I'll leave you with that profundity and go back under my rock, now.
As someone who voted for JK I think that she had to be my choice simply for the reason that she made it acceptable to like reading again.
Oh and that it was no longer freaky to be an adult who likes books primarily written for children.
I did love the Harry Potter series (well, the first 4 anyway, thought 5 and particularly 7 were way less good) and I had more fun talking about, speculating, dressing up, and selling books at the launches than doing anything else as a bookseller. I agree that she not only made reading cool again, but helped inspire the plethora of YA/Adult cross over titles I am so fond of.
She also showed that being merciless to your characters is a good thing, and that children like to be scared every now and again.
The fact that she still wins things like this, though irrelevent in one sense, also demonstrates how much people enjoyed the series. It finished two and a half years ago, by now you would have thought a re-appraisal may have led to a backlash, but that isn't the case and I think that says a lot.
Rowling certainly deserves credit for the Harry Potter phenomenon, if not for the books themselves. I grew up on those books - my personal view puts them as some of the most influential books I've ever read.
Objectively speaking, I know they may not seem like "literary achievements", but the phenomenon is. The post-Harry Potter fantasy craze, the acceptance of bookish superstars, the trend of immediately bringing popular books to the big screen - Rowling's books definitely helped shape these events and many more, including all the excellent points raised above. If I had known to vote (apologies for that: I only just saw this...), I'd have given her the gold. Her books do not need to be universally loved and made of the finest quality to be considered the greatest literary achievement of the 00s. Everything else speaks for itself.

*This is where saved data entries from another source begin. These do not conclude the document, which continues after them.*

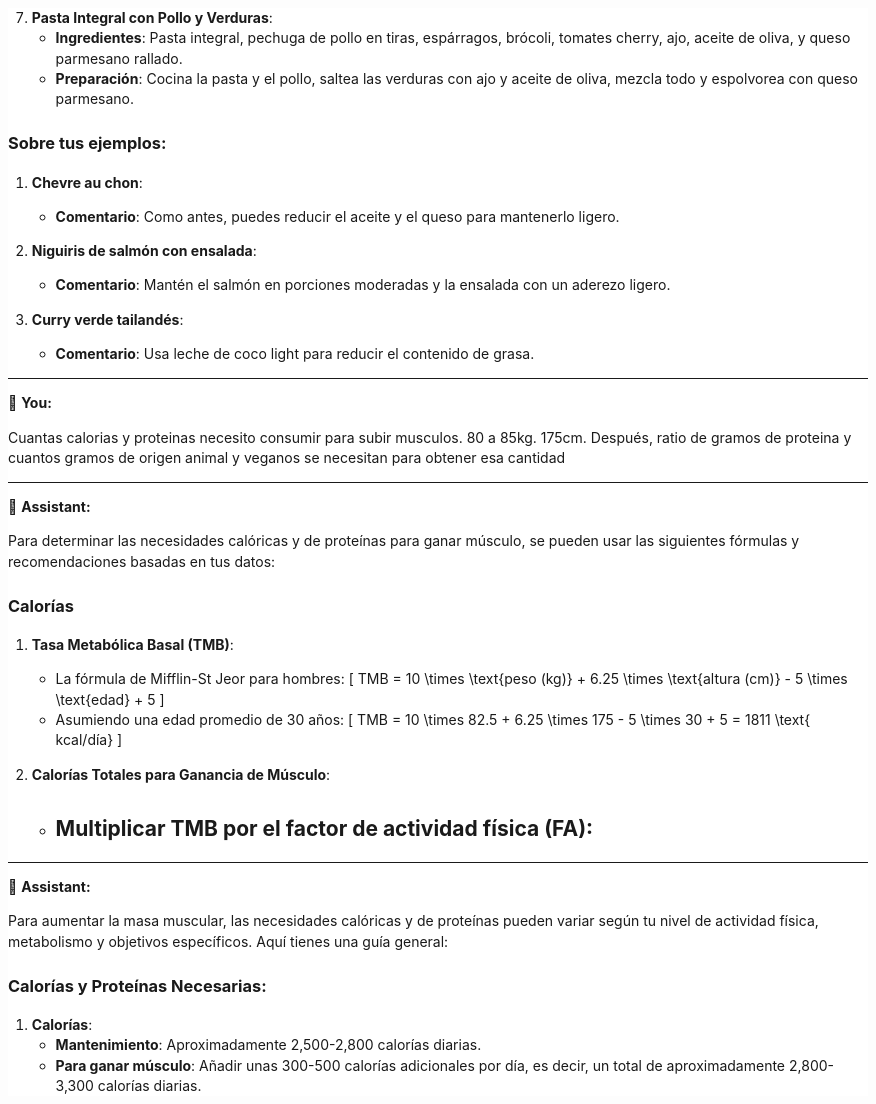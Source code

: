 7. **Pasta Integral con Pollo y Verduras**:
   - **Ingredientes**: Pasta integral, pechuga de pollo en tiras, espárragos, brócoli, tomates cherry, ajo, aceite de oliva, y queso parmesano rallado.
   - **Preparación**: Cocina la pasta y el pollo, saltea las verduras con ajo y aceite de oliva, mezcla todo y espolvorea con queso parmesano.

### Sobre tus ejemplos:

1. **Chevre au chon**:
   - **Comentario**: Como antes, puedes reducir el aceite y el queso para mantenerlo ligero.

2. **Niguiris de salmón con ensalada**:
   - **Comentario**: Mantén el salmón en porciones moderadas y la ensalada con un aderezo ligero.

3. **Curry verde tailandés**:
   - **Comentario**: Usa leche de coco light para reducir el contenido de grasa.

---

🙋 **You:**

Cuantas calorias y proteinas necesito consumir para subir musculos. 80 a 85kg. 175cm. Después, ratio de gramos de proteina y cuantos gramos de origen animal y veganos se necesitan para obtener esa cantidad

---

🤖 **Assistant:**

Para determinar las necesidades calóricas y de proteínas para ganar músculo, se pueden usar las siguientes fórmulas y recomendaciones basadas en tus datos:

### Calorías

1. **Tasa Metabólica Basal (TMB)**:
   - La fórmula de Mifflin-St Jeor para hombres: 
     \[ TMB = 10 \times \text{peso (kg)} + 6.25 \times \text{altura (cm)} - 5 \times \text{edad} + 5 \]
   - Asumiendo una edad promedio de 30 años:
     \[ TMB = 10 \times 82.5 + 6.25 \times 175 - 5 \times 30 + 5 = 1811 \text{ kcal/día} \]

2. **Calorías Totales para Ganancia de Músculo**:
   - Multiplicar TMB por el factor de actividad física (FA):
     -

---

🤖 **Assistant:**

Para aumentar la masa muscular, las necesidades calóricas y de proteínas pueden variar según tu nivel de actividad física, metabolismo y objetivos específicos. Aquí tienes una guía general:

### Calorías y Proteínas Necesarias:

1. **Calorías**:
   - **Mantenimiento**: Aproximadamente 2,500-2,800 calorías diarias.
   - **Para ganar músculo**: Añadir unas 300-500 calorías adicionales por día, es decir, un total de aproximadamente 2,800-3,300 calorías diarias.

Many good points there, Bibliblio, it is too easy to bash JK without taking into account her massive contribution to the book scene in the last 15 years. However I'm not sure the trend to immediately bring popular books to the big screen should be seen as a plus for film, books, or audiences.

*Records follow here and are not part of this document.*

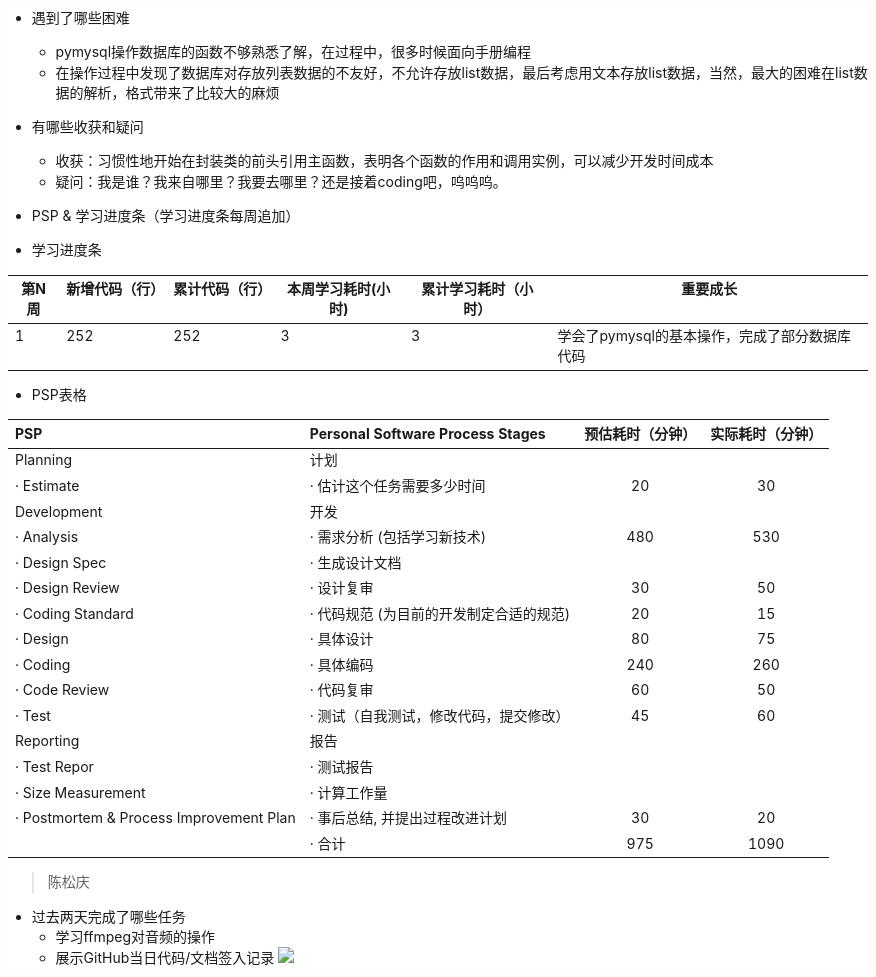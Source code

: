 - 遇到了哪些困难

  - pymysql操作数据库的函数不够熟悉了解，在过程中，很多时候面向手册编程
  - 在操作过程中发现了数据库对存放列表数据的不友好，不允许存放list数据，最后考虑用文本存放list数据，当然，最大的困难在list数据的解析，格式带来了比较大的麻烦

- 有哪些收获和疑问

  - 收获：习惯性地开始在封装类的前头引用主函数，表明各个函数的作用和调用实例，可以减少开发时间成本
  - 疑问：我是谁？我来自哪里？我要去哪里？还是接着coding吧，呜呜呜。

- PSP & 学习进度条（学习进度条每周追加）

- 学习进度条

| 第N周 | 新增代码（行） | 累计代码（行） | 本周学习耗时(小时) | 累计学习耗时（小时） | 重要成长                                      |
| ----- | -------------- | -------------- | ------------------ | -------------------- | --------------------------------------------- |
| 1     | 252            | 252            | 3                  | 3                    | 学会了pymysql的基本操作，完成了部分数据库代码 |



- PSP表格

| PSP                                 | Personal Software Process Stages        | 预估耗时（分钟） | 实际耗时（分钟） |
| :-------------------------------------- | :-------------------------------------- | :--------------: | :--------------: |
| Planning                                | 计划                                    |                  |                  |
| · Estimate                              | · 估计这个任务需要多少时间              |        20        |        30        |
| Development                             | 开发                                    |                  |                  |
| · Analysis                              | · 需求分析 (包括学习新技术)             |       480        |       530        |
| · Design Spec                           | · 生成设计文档                          |                  |                  |
| · Design Review                         | · 设计复审                              |        30        |        50        |
| · Coding Standard                       | · 代码规范 (为目前的开发制定合适的规范) |        20        |        15        |
| · Design                                | · 具体设计                              |        80        |        75        |
| · Coding                                | · 具体编码                              |       240        |       260        |
| · Code Review                           | · 代码复审                              |        60        |        50        |
| · Test                                  | · 测试（自我测试，修改代码，提交修改）  |        45        |        60        |
| Reporting                               | 报告                                    |                  |                  |
| · Test Repor                            | · 测试报告                              |                  |                  |
| · Size Measurement                      | · 计算工作量                            |                  |                  |
| · Postmortem & Process Improvement Plan | · 事后总结, 并提出过程改进计划          |        30        |        20        |
|                                         | · 合计                                  |       975        |       1090       |

> 陈松庆
- 过去两天完成了哪些任务
  - 学习ffmpeg对音频的操作
  - 展示GitHub当日代码/文档签入记录
  ![](https://img2020.cnblogs.com/blog/1925128/202111/1925128-20211108192627130-206558696.png)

Bringing books to the big screen is a marketing ploy, pure and simple. It reduces risk for distributors as they know they have a guarunteed captive audience which will help the film break even. However it does nothing for the artistic medium, either of books or films, making vast monopolistic brands of certain books at the expense of others and leading to a real stagnation in creative scriptwriting. What's the point in taking a punt on an interesting new script when you can just get celebrities in to turn a popular book into a movie and ensure it will play to packed houses?
But what seems to be missed in all of this is that books and movies are not natural bedfellows. A good book does not easily cross over into a good movie. Whoever thought to try and make a movie of Kundera's The Unbearable Lightness of Being should really learn that.